Following the electricity at international scale of 2019’s Parasite, this year’s Academy Awards official entry for Korea, Decision to Leave (opening November 11), has already taken the Best Director prize at Cannes. The dizzying genre-bender from Oldboy and The Handmaiden-auteur Park Chan-wook, tracks a slick Korean detective and an enigmatic Chinese femme fatale as they fall into one another’s orbit. An infinitely inventive game of cat and mouse (and mouse and cat), the film’s form ping-pongs between hard-boiled crime familiarity and Hitchcockian romantic obsession—with parallel leads Park Hae-il and Tang Wei pivoting positions between that of Vertigo’s Jimmy Stewart and Kim Novak.
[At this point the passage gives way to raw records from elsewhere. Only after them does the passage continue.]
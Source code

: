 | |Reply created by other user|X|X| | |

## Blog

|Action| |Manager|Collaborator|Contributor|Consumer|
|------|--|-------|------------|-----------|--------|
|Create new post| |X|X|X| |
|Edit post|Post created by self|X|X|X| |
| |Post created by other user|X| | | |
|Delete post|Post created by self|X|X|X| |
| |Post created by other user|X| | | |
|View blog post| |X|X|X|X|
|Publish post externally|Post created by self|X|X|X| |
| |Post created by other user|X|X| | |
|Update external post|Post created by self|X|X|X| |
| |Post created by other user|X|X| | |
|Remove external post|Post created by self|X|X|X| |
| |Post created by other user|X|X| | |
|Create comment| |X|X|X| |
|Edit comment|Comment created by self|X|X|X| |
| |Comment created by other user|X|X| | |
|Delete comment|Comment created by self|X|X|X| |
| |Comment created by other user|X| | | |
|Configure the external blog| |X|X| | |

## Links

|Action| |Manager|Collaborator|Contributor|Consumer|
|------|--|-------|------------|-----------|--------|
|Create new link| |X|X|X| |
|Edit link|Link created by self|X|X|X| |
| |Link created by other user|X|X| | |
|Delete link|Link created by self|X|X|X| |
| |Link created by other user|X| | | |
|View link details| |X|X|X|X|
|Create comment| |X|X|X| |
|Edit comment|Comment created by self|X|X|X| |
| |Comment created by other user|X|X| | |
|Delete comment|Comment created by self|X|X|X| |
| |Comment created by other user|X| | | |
The surprise (but not unanticipated) standout—across category and scale—from this year’s Toronto International Film Festival is The Fabelmans (coming soon). Steven Spielberg’s autobiographical epic, with no exaggeration, is an all-timer. The divorce between Spielberg’s parents (and its quiet influence at the heart of some of his blockbusters like ET and Close Encounters of the Third Kind) here is the big picture—if second only to how a young boy might fall in love with moviemaking. Also baked into the film is Spielberg’s Judaism, from generational customs to daily specificities, and, in post-World War II America, the constant message that he was different for it. This raw honesty is countered by its nostalgia, carrying an Amarcord-flavor of the fantastic—but would we expect any less grandeur from the person who gave America so much of its cinematic language?

A closing thought: Just as the most passionate footballers are often the most acutely aware of the worst aspects of the World Cup, cinephiles make for some of the Oscars harshest critics… and ought to be for our love of the form. With or without a drop of cynicism though, we know that beyond the pomp and circumstance, the Awards carry serious implications for what films get made, who gets to make them, and—in a treacherous time for theaters—how we get to see them. Outside of the heady scenes at festivals and cinemas like ours, ars gratia artis (art for art’s sake) isn’t a terribly motivating factor for Hollywood. But lest our beloved theatrical spaces fall further under the shadow of the monocultural Superhero Industrial Complex—ephemeral awards prestige, thankfully, still summons crowds at the box office…which is more than just ars gratia artis.